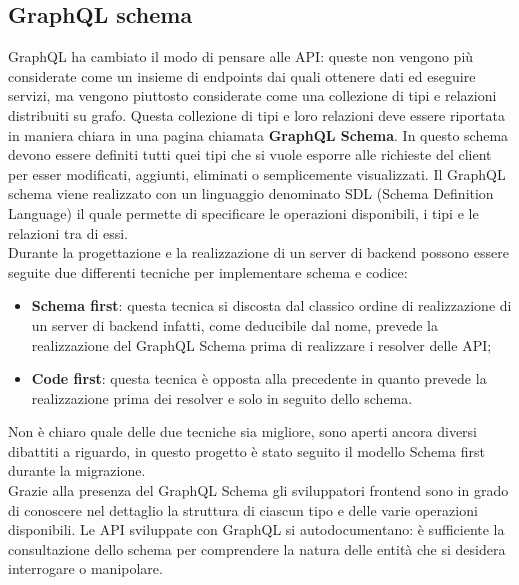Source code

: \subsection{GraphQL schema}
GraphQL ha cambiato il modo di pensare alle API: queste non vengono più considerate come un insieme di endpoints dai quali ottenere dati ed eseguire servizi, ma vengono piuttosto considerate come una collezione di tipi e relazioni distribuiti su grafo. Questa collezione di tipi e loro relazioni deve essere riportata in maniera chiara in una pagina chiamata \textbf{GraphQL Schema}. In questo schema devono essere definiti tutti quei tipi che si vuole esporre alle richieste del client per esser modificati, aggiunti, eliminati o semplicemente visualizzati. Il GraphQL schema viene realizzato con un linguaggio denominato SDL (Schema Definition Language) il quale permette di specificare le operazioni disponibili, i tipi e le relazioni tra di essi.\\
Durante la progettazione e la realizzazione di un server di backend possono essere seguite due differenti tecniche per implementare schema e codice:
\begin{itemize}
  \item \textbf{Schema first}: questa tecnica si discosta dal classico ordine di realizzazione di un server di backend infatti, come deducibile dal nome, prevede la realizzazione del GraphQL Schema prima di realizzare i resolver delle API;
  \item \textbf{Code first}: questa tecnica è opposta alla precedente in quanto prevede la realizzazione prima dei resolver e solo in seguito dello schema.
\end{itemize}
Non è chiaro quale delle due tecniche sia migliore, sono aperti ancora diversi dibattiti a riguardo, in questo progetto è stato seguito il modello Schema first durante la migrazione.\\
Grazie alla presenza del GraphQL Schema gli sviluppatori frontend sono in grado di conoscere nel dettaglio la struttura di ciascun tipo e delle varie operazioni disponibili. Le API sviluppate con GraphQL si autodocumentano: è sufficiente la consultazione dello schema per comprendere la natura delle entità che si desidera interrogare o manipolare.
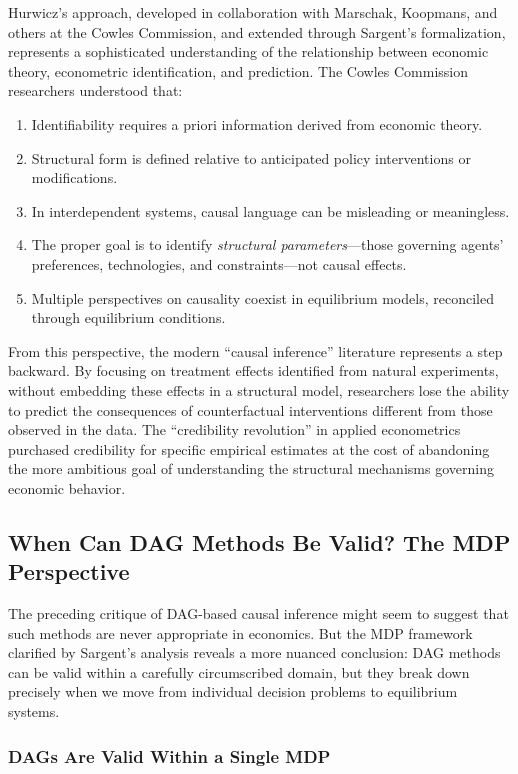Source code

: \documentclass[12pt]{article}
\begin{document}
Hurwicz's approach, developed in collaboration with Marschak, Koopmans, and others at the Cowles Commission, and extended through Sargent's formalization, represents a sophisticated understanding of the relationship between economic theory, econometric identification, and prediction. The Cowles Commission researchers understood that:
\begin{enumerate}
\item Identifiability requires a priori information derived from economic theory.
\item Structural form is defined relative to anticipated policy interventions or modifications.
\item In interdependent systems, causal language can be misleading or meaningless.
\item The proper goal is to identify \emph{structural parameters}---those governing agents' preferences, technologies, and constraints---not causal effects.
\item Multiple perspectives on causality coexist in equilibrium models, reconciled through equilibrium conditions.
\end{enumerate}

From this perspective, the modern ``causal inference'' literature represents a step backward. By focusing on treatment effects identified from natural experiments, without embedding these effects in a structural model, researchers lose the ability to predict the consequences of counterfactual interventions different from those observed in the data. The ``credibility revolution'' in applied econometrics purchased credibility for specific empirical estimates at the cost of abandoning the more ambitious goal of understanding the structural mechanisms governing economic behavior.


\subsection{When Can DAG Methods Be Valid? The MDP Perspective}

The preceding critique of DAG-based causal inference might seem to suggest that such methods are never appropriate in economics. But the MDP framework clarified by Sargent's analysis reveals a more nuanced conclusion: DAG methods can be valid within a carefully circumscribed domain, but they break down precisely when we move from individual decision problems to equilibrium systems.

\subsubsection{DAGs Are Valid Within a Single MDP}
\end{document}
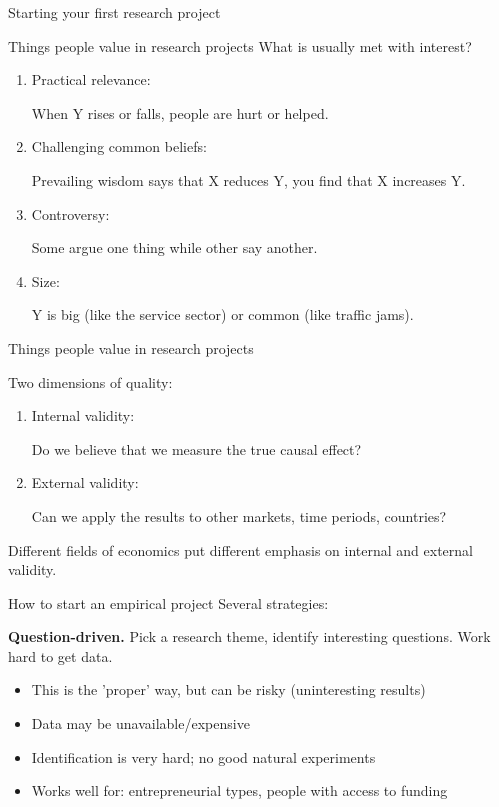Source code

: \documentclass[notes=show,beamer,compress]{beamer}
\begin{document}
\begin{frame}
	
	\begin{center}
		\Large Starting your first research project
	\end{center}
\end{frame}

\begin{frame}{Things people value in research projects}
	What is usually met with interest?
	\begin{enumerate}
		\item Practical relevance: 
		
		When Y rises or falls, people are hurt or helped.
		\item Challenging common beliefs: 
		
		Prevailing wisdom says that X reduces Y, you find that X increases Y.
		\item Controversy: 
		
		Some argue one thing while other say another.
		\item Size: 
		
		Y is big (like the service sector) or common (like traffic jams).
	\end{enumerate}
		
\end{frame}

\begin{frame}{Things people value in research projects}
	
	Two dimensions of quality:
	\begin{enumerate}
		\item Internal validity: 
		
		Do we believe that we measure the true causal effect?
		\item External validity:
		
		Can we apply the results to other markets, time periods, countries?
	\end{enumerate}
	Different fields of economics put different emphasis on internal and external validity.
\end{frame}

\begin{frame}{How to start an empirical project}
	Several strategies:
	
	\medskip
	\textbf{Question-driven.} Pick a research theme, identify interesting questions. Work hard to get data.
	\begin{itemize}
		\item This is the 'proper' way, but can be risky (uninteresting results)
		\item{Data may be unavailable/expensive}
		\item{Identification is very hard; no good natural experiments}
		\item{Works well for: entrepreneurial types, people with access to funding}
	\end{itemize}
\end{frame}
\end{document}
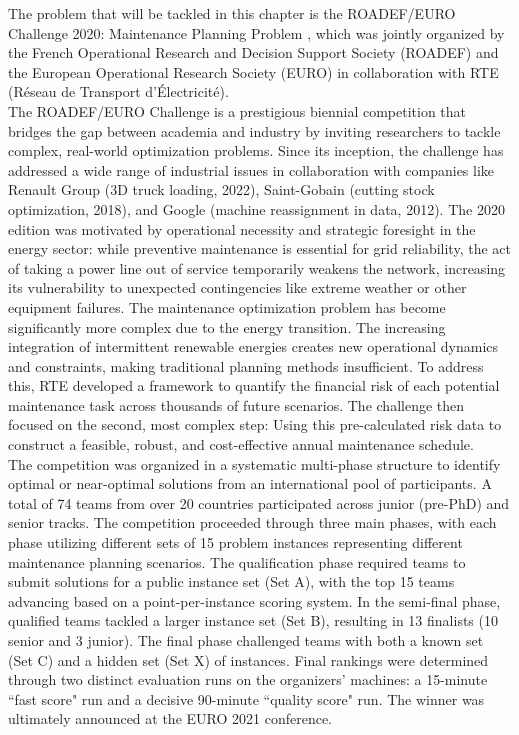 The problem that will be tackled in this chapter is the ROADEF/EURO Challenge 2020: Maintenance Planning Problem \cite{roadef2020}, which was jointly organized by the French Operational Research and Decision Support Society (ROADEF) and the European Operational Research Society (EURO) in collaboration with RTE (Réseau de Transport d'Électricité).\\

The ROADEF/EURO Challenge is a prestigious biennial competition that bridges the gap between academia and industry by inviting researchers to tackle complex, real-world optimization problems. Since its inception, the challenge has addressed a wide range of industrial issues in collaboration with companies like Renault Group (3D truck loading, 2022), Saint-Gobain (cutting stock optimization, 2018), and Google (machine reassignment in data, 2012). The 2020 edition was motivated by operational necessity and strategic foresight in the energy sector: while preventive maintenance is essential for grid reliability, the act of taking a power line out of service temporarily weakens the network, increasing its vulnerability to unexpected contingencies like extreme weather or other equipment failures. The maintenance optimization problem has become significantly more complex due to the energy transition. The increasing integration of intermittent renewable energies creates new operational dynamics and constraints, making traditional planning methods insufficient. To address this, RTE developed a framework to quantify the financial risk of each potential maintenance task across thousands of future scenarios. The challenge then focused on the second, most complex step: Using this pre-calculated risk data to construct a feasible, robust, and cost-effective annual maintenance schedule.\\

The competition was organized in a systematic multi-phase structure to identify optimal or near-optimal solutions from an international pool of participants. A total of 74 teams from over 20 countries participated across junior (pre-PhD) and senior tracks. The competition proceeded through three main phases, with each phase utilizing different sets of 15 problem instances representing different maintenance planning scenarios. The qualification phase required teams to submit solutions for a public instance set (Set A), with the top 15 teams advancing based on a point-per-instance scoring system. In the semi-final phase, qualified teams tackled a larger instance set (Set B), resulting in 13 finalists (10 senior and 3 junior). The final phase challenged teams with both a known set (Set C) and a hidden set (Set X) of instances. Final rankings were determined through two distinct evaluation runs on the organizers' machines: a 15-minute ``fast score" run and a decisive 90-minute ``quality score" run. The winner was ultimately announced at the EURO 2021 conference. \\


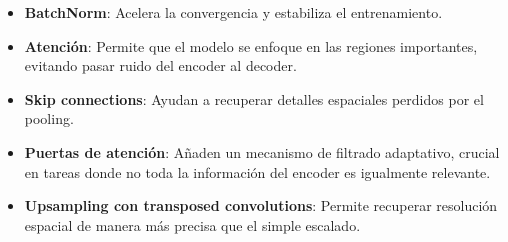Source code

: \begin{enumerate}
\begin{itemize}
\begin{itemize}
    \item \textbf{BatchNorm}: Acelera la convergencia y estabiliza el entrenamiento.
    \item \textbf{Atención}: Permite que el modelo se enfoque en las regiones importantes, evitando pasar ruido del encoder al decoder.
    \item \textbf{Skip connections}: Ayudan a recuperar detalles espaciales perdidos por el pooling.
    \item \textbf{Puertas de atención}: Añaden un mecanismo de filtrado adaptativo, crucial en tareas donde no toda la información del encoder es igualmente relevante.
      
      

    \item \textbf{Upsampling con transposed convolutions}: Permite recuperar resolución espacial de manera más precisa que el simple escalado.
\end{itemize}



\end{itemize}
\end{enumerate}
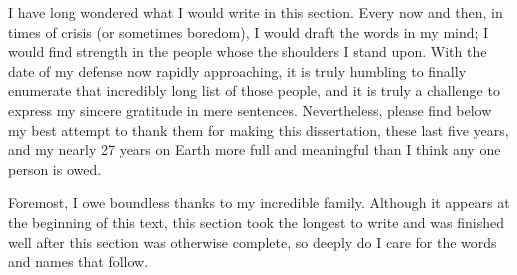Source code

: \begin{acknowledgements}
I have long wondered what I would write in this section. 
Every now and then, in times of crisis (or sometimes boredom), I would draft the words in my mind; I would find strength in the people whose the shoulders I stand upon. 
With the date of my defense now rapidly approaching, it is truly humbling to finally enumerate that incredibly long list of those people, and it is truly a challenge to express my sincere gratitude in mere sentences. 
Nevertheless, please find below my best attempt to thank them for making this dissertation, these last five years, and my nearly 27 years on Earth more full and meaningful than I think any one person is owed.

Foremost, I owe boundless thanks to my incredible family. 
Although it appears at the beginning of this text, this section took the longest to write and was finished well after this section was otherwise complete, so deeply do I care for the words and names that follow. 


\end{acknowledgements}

******************************

Find "Nevertheless, please find" in the material above; set down exactly the line holding it and every line after it, through the last, and no others.

Nevertheless, please find below my best attempt to thank them for making this dissertation, these last five years, and my nearly 27 years on Earth more full and meaningful than I think any one person is owed.

Foremost, I owe boundless thanks to my incredible family. 
Although it appears at the beginning of this text, this section took the longest to write and was finished well after this section was otherwise complete, so deeply do I care for the words and names that follow. 


\end{acknowledgements}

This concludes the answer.